And BAM! We have our point cloud, ladies and gentlemen.

Point cloud version of the GS scene

Vertex Preprocessing

Obviously we can’t just stop at point clouds. Our target is to render the splats, after all. However, we have already half-succeeded since splats are just points enlarged to various forms (“gaussians” in our case). We can’t directly use the RichPoints though, not yet; we have to preprocess them.

The preprocessing involves:

  1. Exponentiate scales;
  2. Normalize quaternions;
  3. And activate opacities (by passing them through a sigmoid function).

While we’re doing that, let’s transform the input data from a densely packed array of structures (AoS) into structure of arrays (SoA) as well. This is required since rendering splats are not as trivial as rendering points and will require new OpenGL functionalities.

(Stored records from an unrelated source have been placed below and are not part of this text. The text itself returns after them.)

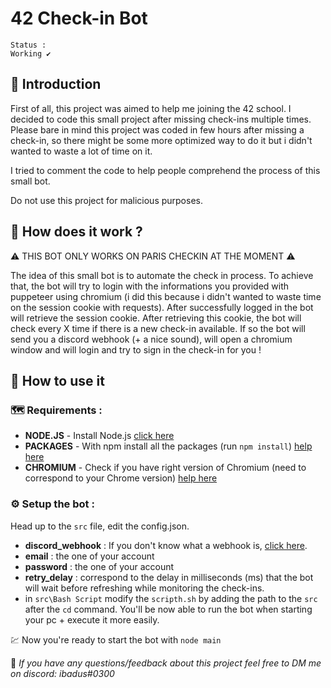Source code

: # 42 Check-in Bot

```
Status :
Working ✔️
```

## 💬 Introduction

First of all, this project was aimed to help me joining the 42 school. I decided to code this small project after missing check-ins multiple times. Please bare in mind this project was coded in few hours after missing a check-in, so there might be some more optimized way to do it but i didn't wanted to waste a lot of time on it.

I tried to comment the code to help people comprehend the process of this small bot.

Do not use this project for malicious purposes.


## 🤔 How does it work ? 

⚠️ THIS BOT ONLY WORKS ON PARIS CHECKIN AT THE MOMENT ⚠️

The idea of this small bot is to automate the check in process. To achieve that, the bot will try to login with the informations you provided with puppeteer using chromium (i did this because i didn't wanted to waste time on the session cookie with requests). After successfully logged in the bot will retrieve the session cookie. After retrieving this cookie, the bot will check every X time if there is a new check-in available. If so the bot will send you a discord webhook (+ a nice sound), will open a chromium window and will login and try to sign in the check-in for you !

## 🔔 How to use it
### 🗺️ Requirements :
- **NODE.JS** - Install Node.js [click here](https://nodejs.org/en/download/)
- **PACKAGES** - With npm install all the packages (run `npm install`) [help here](https://stackoverflow.com/questions/8367031/how-do-i-install-package-json-dependencies-in-the-current-directory-using-npm)
- **CHROMIUM** - Check if you have right version of Chromium (need to correspond to your Chrome version) [help here](https://www.npmjs.com/package/puppeteer)
  
### ⚙️ Setup the bot :
Head up to the `src` file, edit the config.json.
- **discord_webhook** : If you don't know what a webhook is, [click here](https://support.discord.com/hc/fr/articles/228383668-Utiliser-les-Webhooks).
-  **email** : the one of your account
-  **password** : the one of your account
-  **retry_delay** : correspond to the delay in milliseconds (ms) that the bot will wait before refreshing while monitoring the check-ins.
- in `src\Bash Script` modify the `scripth.sh` by adding the path to the `src` after the `cd` command. You'll be now able to run the bot when starting your pc + execute it more easily.

💹 Now you're ready to start the bot with `node main`

💌 *If you have any questions/feedback about this project feel free to DM me on discord: ibadus#0300*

std::vector<glm::vec4> positions;
std::vector<glm::vec4> scales;
std::vector<glm::vec4> colors;
std::vector<glm::vec4> quaternions;
std::vector<float> alphas;

positions.resize(splatPtr->numSplats);
// ... other resizes

for (int i = 0; i < splatPtr->splats.size(); i++)
{
    const glm::vec3 &pos = splatPtr->splats[i].position;
    positions[i] = glm::vec4(pos.x, pos.y, pos.z, 1.0f);

    const glm::vec3 &scale = splatPtr->splats[i].scale;
    scales[i] = glm::vec4(exp(scale.x), exp(scale.y), exp(scale.z), 1.0f);

    const SHs<3> &shs = splatPtr->splats[i].shs;
    glm::vec4 color = glm::vec4(shs.shs[0], shs.shs[1], shs.shs[2], 1.0f);
    colors[i] = color;

    quaternions[i] = glm::normalize(splatPtr->splats[i].rotation);

    alphas[i] = sigmoid(splatPtr->splats[i].opacity);
}

Rendering Splats

Our next problem is splat rendering. Again, recall that the “gaussians” are just fancy ellipsoids - so now, we have to render them. But how to rasterize one, really? OpenGL doesn’t really support the rendering of ellipsoids. Well, you’re in so much luck, because I just wrote a blog post on how to render them - enter Rendering a Perfect Sphere in OpenGL, then an Ellipsoid. Please go ahead and read that first!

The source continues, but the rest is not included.